_Assignment_.
Quote the data below in full, minus the images.

:: Exercise input

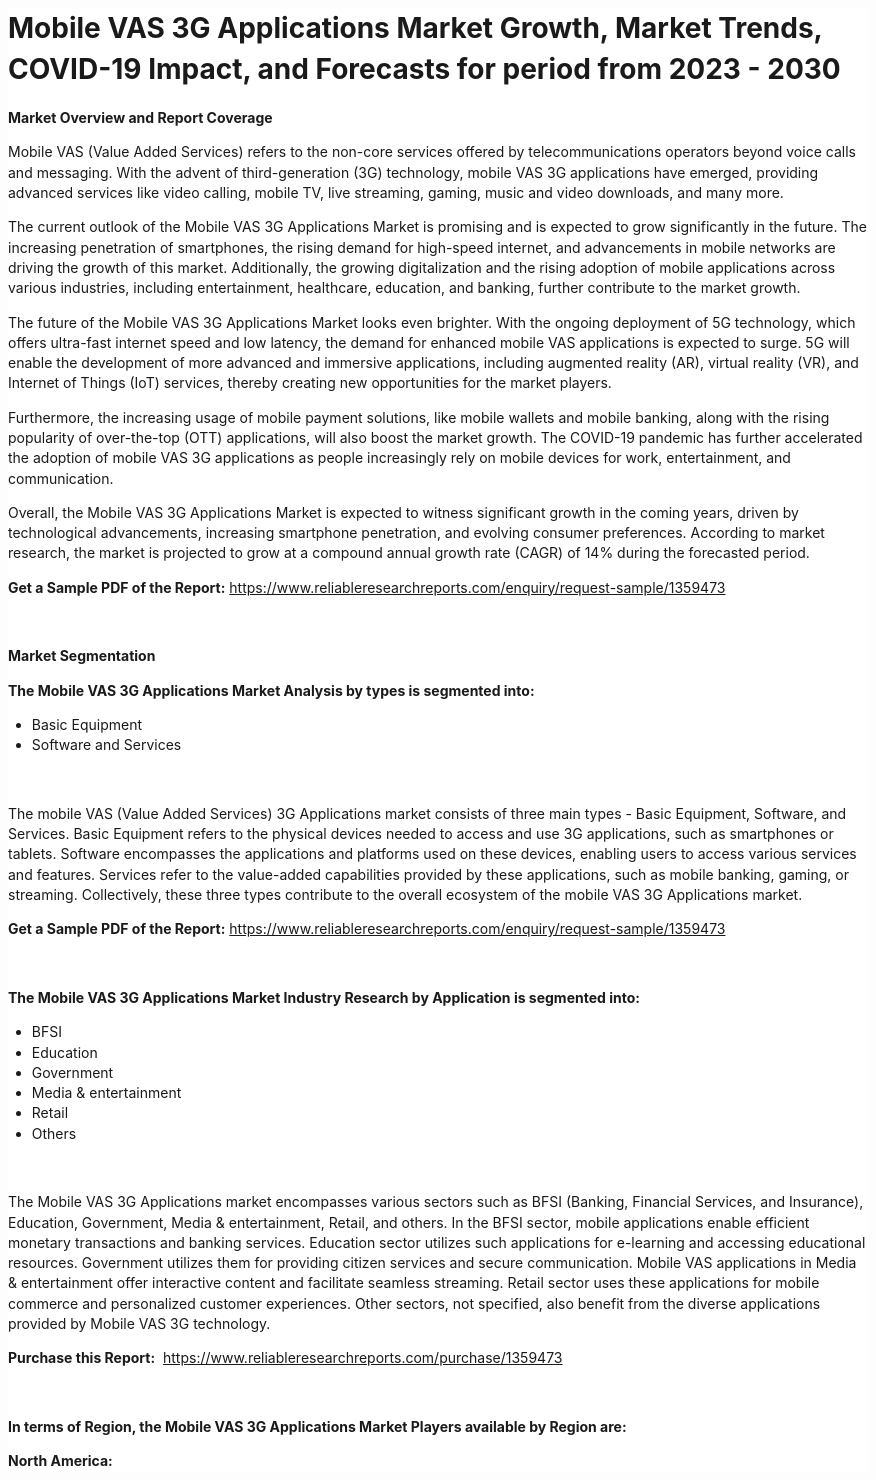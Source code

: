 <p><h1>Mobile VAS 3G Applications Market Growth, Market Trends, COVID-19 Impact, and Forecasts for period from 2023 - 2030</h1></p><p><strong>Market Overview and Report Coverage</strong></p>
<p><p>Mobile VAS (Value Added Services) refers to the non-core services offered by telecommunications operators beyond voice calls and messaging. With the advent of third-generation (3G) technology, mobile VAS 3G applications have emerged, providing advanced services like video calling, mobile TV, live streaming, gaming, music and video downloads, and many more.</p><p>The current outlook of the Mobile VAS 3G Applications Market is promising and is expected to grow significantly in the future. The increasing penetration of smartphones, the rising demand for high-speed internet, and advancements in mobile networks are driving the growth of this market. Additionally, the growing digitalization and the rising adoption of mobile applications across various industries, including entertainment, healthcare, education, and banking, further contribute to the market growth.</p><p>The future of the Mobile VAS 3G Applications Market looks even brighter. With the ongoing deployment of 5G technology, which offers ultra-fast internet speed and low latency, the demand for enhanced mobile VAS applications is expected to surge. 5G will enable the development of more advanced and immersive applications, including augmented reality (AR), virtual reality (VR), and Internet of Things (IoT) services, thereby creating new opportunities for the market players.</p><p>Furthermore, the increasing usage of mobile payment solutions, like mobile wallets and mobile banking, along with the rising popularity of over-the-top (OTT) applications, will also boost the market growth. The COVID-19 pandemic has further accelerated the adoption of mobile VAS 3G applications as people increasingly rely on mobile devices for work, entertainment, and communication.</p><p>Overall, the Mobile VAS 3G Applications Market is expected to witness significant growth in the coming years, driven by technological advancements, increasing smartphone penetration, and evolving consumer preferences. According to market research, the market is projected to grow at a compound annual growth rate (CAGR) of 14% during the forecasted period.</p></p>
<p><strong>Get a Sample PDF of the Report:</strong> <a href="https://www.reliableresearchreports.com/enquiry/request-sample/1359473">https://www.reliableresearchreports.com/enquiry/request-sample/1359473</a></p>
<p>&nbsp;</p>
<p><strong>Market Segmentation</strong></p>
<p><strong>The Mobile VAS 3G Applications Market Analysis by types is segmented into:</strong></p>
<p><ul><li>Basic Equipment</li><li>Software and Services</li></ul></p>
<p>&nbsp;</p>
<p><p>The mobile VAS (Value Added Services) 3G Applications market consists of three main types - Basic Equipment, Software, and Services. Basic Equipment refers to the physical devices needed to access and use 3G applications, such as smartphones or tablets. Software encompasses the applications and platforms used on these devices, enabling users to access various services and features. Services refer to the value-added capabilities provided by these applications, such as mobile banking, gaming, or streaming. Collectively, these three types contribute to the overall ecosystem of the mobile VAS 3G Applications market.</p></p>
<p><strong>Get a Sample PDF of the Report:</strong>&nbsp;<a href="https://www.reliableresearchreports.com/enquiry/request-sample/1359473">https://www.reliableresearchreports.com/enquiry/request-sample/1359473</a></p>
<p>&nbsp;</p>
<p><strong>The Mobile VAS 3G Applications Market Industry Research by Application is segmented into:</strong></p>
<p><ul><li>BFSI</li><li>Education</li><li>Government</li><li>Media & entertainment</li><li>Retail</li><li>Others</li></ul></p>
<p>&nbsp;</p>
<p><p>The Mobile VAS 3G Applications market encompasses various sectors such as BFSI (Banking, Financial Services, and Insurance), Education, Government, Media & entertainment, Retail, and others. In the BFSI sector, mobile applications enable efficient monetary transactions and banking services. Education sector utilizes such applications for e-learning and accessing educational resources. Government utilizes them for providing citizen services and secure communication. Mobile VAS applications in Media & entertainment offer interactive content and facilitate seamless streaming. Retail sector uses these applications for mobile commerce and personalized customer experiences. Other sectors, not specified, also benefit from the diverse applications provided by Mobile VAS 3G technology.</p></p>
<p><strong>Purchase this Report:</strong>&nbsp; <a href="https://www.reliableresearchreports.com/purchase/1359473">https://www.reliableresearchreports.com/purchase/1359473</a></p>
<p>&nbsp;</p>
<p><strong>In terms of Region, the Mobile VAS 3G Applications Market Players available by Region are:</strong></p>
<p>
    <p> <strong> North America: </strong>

::::

_Solution to this task_.
Source code

: <p><h1>Mobile VAS 3G Applications Market Growth, Market Trends, COVID-19 Impact, and Forecasts for period from 2023 - 2030</h1></p><p><strong>Market Overview and Report Coverage</strong></p>
<p><p>Mobile VAS (Value Added Services) refers to the non-core services offered by telecommunications operators beyond voice calls and messaging. With the advent of third-generation (3G) technology, mobile VAS 3G applications have emerged, providing advanced services like video calling, mobile TV, live streaming, gaming, music and video downloads, and many more.</p><p>The current outlook of the Mobile VAS 3G Applications Market is promising and is expected to grow significantly in the future. The increasing penetration of smartphones, the rising demand for high-speed internet, and advancements in mobile networks are driving the growth of this market. Additionally, the growing digitalization and the rising adoption of mobile applications across various industries, including entertainment, healthcare, education, and banking, further contribute to the market growth.</p><p>The future of the Mobile VAS 3G Applications Market looks even brighter. With the ongoing deployment of 5G technology, which offers ultra-fast internet speed and low latency, the demand for enhanced mobile VAS applications is expected to surge. 5G will enable the development of more advanced and immersive applications, including augmented reality (AR), virtual reality (VR), and Internet of Things (IoT) services, thereby creating new opportunities for the market players.</p><p>Furthermore, the increasing usage of mobile payment solutions, like mobile wallets and mobile banking, along with the rising popularity of over-the-top (OTT) applications, will also boost the market growth. The COVID-19 pandemic has further accelerated the adoption of mobile VAS 3G applications as people increasingly rely on mobile devices for work, entertainment, and communication.</p><p>Overall, the Mobile VAS 3G Applications Market is expected to witness significant growth in the coming years, driven by technological advancements, increasing smartphone penetration, and evolving consumer preferences. According to market research, the market is projected to grow at a compound annual growth rate (CAGR) of 14% during the forecasted period.</p></p>
<p><strong>Get a Sample PDF of the Report:</strong> <a href="https://www.reliableresearchreports.com/enquiry/request-sample/1359473">https://www.reliableresearchreports.com/enquiry/request-sample/1359473</a></p>
<p>&nbsp;</p>
<p><strong>Market Segmentation</strong></p>
<p><strong>The Mobile VAS 3G Applications Market Analysis by types is segmented into:</strong></p>
<p><ul><li>Basic Equipment</li><li>Software and Services</li></ul></p>
<p>&nbsp;</p>
<p><p>The mobile VAS (Value Added Services) 3G Applications market consists of three main types - Basic Equipment, Software, and Services. Basic Equipment refers to the physical devices needed to access and use 3G applications, such as smartphones or tablets. Software encompasses the applications and platforms used on these devices, enabling users to access various services and features. Services refer to the value-added capabilities provided by these applications, such as mobile banking, gaming, or streaming. Collectively, these three types contribute to the overall ecosystem of the mobile VAS 3G Applications market.</p></p>
<p><strong>Get a Sample PDF of the Report:</strong>&nbsp;<a href="https://www.reliableresearchreports.com/enquiry/request-sample/1359473">https://www.reliableresearchreports.com/enquiry/request-sample/1359473</a></p>
<p>&nbsp;</p>
<p><strong>The Mobile VAS 3G Applications Market Industry Research by Application is segmented into:</strong></p>
<p><ul><li>BFSI</li><li>Education</li><li>Government</li><li>Media & entertainment</li><li>Retail</li><li>Others</li></ul></p>
<p>&nbsp;</p>
<p><p>The Mobile VAS 3G Applications market encompasses various sectors such as BFSI (Banking, Financial Services, and Insurance), Education, Government, Media & entertainment, Retail, and others. In the BFSI sector, mobile applications enable efficient monetary transactions and banking services. Education sector utilizes such applications for e-learning and accessing educational resources. Government utilizes them for providing citizen services and secure communication. Mobile VAS applications in Media & entertainment offer interactive content and facilitate seamless streaming. Retail sector uses these applications for mobile commerce and personalized customer experiences. Other sectors, not specified, also benefit from the diverse applications provided by Mobile VAS 3G technology.</p></p>
<p><strong>Purchase this Report:</strong>&nbsp; <a href="https://www.reliableresearchreports.com/purchase/1359473">https://www.reliableresearchreports.com/purchase/1359473</a></p>
<p>&nbsp;</p>
<p><strong>In terms of Region, the Mobile VAS 3G Applications Market Players available by Region are:</strong></p>
<p>
    <p> <strong> North America: </strong>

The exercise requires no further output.